Markov Chains p.1

Markov chains

Markov chain models are used in situations in which there are a large number of objects or people which can be in any of several states (or conditions) and which move between these at fixed times. The key feature is that there is fixed probability (transition probability) of moving from any state to any other state, and this probability does not change over time and does not depend on any previous states. The models are used to study and predict the proportions of individual objects in each state at each time (and changes in this distribution) and to study the movements of individuals through the states.

The collection of all the objects is usually referred to as a system. The older (more formal) language refers to "a system which can be in any of several states, with a fixed transition probability between each pair of states" - we will see a few applications in this form; the language looks slightly different, but the work goes on the same way.

Example 1: A "market share" or "compartments" model of brand switching:

The market for laundry detergent in East Bend is divided among three brands - A B and C. The customers show some loyalty, but tend to switch brands at a predictable rate - always depending on the brand bought the previous week. In fact, we have the following percentage of buyers who switch.

Proportion of buyers who switch from one brand ("now") to another in the next week:

Next week

This week ABC

A.4.4.2

B.5.4.1

C.3.2.5

Here the "objects in the system" are the customers
The "states" (A, B, C) are the brand of detergent purchased.
The "time at which the transition occurs" is weekly (no changes in between)

The transition probabilities (The probability that a person who buys B one week will buy A the next week is .5 - we could write this as P(A in week k | B in week k-1) ) do not change from week to week and do not depend on any earlier history.

Questions we can ask of this model are:

1. What percent of C buyers this week will buy B next week?

2. What percent of B buyers this week will buy A in the third week from now?
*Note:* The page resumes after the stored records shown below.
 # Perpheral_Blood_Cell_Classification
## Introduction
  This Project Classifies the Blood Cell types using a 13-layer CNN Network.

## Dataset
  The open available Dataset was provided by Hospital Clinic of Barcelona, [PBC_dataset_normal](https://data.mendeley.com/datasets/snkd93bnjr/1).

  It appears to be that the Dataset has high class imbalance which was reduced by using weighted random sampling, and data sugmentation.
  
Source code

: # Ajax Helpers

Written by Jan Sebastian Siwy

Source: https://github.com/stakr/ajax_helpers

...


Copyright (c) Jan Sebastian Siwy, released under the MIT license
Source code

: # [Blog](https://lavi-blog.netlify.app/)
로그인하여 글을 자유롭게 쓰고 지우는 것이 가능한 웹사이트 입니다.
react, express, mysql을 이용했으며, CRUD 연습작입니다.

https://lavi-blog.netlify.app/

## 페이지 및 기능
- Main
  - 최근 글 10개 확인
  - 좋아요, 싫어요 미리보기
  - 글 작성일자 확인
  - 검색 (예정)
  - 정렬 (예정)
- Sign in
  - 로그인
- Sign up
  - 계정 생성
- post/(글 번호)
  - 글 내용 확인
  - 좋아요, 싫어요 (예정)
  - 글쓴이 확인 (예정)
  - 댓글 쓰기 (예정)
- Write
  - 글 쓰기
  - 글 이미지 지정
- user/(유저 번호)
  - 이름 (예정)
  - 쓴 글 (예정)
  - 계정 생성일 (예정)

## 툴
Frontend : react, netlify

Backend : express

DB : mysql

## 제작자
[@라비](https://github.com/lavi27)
3. If this week 30% of customers buy A , 50% buy B and 20% buy C , what will the proportions be next week? in four weeks?

4. If a consumer buys B this week, what is the probability the next time this person buys B will be the fifth week from now?

5. If a person buys A this week, how long would we expect it to be (on the average) until the next time the person buys A ?

6. Is there a "stable" distribution of market share that will develop over a long time?

Example 2: A "system" example - a simplified model of weather prediction:

The weather in East Bend is either cloudy, rainy, or sunny. The weather on one day is affected by the weather the day before, but not by weather on earlier days. In fact, we have the following probabilities:

Table of probabilities for tomorrow's weather:

Tomorrow

Today CloudyRainySunny

Cloudy.4.4.2

Rainy.5.4.1

Sunny.3.2.5

The "system" is the weather - by a stretch we could think of the days as objects, but the language gets weird.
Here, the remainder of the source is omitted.